[Opening Data for analysis section]

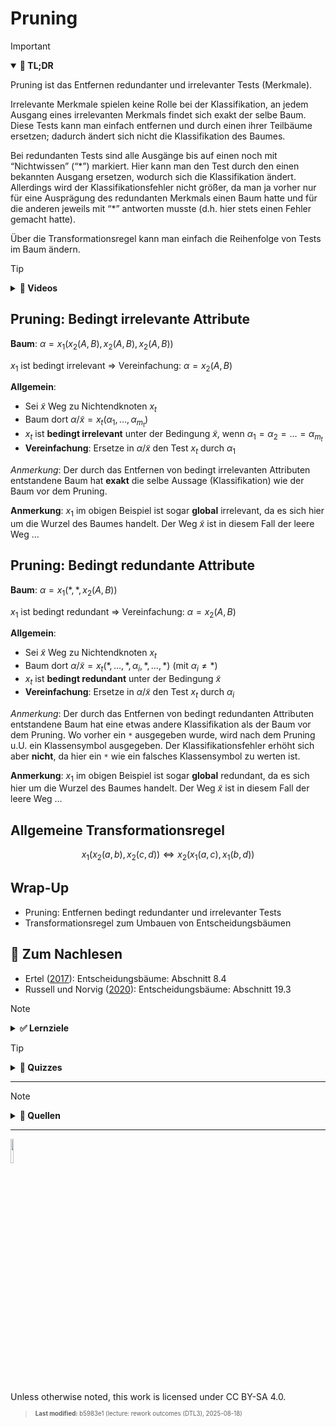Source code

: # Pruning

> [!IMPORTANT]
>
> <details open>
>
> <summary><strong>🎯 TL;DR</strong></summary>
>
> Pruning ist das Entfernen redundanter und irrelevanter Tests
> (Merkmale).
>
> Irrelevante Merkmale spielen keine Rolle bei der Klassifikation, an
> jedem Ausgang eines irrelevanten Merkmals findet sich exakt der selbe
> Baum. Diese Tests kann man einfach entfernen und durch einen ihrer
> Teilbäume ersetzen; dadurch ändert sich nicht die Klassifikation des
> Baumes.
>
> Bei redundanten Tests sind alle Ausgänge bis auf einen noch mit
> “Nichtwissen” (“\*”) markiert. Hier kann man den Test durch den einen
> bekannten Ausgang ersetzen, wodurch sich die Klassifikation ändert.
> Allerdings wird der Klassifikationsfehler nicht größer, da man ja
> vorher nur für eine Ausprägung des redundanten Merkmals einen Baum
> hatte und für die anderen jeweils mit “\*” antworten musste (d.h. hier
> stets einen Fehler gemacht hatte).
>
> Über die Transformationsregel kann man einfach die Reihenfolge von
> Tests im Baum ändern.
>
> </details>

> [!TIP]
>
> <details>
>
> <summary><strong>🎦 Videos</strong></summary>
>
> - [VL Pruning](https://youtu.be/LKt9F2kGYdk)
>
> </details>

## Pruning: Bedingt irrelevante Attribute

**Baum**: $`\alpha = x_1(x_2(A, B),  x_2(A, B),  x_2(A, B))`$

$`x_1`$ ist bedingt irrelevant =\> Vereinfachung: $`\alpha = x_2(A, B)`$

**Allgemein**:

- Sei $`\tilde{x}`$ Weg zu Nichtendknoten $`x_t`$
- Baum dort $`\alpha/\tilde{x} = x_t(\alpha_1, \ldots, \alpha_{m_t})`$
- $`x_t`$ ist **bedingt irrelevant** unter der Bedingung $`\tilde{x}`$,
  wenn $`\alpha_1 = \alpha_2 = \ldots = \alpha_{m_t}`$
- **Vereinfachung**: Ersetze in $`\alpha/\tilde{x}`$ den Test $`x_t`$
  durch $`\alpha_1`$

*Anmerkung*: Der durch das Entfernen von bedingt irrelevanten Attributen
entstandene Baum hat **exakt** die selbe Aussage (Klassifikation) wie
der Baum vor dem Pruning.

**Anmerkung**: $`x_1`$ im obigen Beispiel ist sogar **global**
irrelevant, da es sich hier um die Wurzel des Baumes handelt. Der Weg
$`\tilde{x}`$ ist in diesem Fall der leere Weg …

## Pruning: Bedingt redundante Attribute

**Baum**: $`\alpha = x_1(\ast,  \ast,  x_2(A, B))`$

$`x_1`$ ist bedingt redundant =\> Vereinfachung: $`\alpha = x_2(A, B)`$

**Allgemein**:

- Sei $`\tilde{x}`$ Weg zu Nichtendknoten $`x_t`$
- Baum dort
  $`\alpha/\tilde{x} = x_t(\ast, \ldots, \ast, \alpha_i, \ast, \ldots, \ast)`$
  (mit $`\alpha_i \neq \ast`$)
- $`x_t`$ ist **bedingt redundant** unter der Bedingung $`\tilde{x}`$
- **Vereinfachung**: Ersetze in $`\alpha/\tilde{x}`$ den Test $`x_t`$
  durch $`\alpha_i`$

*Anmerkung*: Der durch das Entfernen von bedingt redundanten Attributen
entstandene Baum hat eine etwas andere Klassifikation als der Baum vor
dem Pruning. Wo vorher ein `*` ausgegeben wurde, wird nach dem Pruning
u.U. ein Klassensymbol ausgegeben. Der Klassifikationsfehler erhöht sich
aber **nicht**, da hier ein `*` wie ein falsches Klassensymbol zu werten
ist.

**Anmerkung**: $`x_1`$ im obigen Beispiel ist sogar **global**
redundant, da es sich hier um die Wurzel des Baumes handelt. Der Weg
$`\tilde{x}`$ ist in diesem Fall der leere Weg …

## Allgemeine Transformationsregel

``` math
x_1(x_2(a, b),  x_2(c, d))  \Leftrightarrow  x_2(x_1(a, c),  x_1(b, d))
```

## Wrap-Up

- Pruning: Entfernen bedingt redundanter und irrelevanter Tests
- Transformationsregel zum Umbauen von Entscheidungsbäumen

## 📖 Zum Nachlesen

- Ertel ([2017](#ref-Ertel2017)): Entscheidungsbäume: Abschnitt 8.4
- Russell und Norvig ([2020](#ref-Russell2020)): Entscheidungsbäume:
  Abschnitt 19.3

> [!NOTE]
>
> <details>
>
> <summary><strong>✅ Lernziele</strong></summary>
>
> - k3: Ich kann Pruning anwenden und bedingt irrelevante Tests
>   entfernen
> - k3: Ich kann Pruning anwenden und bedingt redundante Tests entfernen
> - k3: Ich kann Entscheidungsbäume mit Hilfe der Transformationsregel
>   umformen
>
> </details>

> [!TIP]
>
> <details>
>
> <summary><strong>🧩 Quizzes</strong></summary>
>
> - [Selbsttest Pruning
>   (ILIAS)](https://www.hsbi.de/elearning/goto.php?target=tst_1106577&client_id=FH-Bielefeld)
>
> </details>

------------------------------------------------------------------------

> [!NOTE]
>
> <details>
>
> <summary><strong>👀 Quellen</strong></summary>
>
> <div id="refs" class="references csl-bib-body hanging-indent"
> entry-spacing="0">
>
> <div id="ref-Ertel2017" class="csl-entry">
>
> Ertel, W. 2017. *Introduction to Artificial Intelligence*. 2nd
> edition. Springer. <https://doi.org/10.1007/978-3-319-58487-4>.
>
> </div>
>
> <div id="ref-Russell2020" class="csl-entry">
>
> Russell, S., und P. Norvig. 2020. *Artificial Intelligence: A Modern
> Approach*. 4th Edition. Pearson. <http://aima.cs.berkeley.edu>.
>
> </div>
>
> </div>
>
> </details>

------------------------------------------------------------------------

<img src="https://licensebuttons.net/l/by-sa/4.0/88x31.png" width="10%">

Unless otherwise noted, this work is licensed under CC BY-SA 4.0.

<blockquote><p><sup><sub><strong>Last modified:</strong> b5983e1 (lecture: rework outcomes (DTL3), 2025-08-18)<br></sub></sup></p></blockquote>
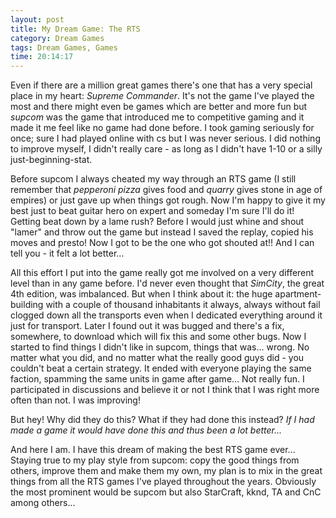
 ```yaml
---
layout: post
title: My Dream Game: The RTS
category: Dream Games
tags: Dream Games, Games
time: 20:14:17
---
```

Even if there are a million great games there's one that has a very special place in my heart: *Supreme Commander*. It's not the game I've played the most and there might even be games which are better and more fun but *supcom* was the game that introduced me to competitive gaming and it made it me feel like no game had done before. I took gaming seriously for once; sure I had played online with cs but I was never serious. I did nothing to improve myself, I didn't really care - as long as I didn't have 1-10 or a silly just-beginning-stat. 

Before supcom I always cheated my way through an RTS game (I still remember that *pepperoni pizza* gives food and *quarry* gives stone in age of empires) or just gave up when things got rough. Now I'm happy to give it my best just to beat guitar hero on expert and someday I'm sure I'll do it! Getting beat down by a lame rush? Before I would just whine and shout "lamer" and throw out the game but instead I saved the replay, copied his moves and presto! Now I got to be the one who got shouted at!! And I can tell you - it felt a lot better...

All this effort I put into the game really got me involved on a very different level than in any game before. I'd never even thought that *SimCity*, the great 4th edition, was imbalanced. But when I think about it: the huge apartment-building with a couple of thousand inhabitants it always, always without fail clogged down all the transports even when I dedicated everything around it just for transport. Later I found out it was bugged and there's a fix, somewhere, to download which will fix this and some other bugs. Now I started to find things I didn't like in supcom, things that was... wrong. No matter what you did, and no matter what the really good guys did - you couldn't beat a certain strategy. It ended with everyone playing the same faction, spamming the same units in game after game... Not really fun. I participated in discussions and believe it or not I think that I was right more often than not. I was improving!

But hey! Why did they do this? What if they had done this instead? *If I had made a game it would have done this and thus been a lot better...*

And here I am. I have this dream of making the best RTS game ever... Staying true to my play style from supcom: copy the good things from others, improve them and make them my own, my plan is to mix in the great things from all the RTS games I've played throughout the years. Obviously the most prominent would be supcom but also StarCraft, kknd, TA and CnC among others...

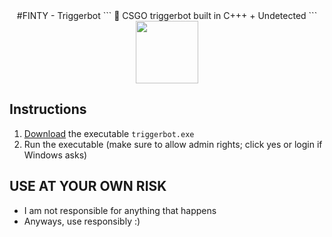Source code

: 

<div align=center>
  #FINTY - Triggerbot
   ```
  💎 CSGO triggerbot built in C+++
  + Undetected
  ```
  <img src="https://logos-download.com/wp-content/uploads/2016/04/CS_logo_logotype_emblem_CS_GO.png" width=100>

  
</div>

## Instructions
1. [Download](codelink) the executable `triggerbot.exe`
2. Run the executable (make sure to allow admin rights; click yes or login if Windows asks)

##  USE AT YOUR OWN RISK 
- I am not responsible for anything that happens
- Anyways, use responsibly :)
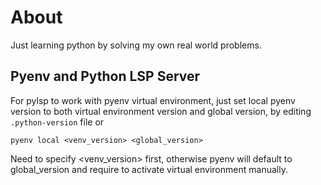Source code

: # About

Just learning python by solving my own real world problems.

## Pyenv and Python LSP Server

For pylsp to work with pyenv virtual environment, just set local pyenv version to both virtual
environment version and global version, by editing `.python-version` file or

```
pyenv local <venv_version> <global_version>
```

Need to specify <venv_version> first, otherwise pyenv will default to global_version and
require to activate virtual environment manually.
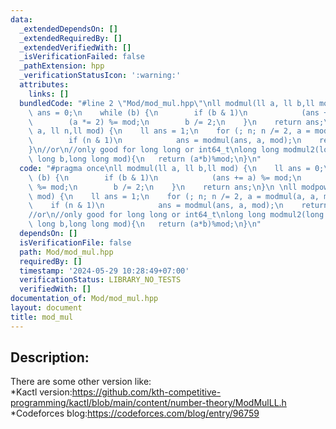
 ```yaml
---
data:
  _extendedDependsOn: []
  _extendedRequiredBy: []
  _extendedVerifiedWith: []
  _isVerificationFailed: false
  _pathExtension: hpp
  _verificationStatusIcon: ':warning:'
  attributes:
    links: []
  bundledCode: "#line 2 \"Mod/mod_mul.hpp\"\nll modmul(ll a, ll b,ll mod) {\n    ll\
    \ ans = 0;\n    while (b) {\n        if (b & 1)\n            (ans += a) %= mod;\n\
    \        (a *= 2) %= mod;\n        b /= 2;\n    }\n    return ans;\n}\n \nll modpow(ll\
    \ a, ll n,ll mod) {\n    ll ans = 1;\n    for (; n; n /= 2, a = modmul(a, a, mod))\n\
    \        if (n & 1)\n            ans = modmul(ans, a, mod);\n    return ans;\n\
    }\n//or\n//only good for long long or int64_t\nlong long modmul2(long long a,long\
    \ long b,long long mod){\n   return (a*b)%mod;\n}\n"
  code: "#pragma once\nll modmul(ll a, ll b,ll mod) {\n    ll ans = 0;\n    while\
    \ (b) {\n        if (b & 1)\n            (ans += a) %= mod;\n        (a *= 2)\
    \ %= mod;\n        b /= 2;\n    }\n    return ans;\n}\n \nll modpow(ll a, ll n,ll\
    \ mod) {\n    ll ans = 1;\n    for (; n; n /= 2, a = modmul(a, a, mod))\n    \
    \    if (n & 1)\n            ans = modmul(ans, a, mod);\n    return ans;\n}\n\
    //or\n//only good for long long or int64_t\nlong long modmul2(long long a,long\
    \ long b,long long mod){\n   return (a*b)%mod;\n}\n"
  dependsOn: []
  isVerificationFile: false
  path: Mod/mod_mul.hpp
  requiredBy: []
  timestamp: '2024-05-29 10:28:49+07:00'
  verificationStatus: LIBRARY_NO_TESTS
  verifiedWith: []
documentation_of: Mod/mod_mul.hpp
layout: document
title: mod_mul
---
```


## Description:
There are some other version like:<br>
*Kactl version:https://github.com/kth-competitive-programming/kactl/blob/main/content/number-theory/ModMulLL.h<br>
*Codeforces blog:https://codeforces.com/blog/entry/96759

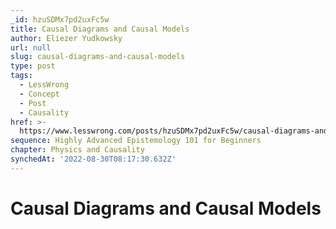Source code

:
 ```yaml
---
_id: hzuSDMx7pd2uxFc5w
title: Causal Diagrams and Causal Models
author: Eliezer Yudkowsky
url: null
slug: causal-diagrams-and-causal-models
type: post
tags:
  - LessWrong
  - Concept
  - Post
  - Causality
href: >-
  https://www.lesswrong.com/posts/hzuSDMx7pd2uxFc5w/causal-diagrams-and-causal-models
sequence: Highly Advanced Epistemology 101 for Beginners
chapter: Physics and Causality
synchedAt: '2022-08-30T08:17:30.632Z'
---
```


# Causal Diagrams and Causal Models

[Closing Data for analysis section]

» **What the task asks**
Go through the material and say how many lines include "entstandene". The number alone will do.

» **Exercise result**
2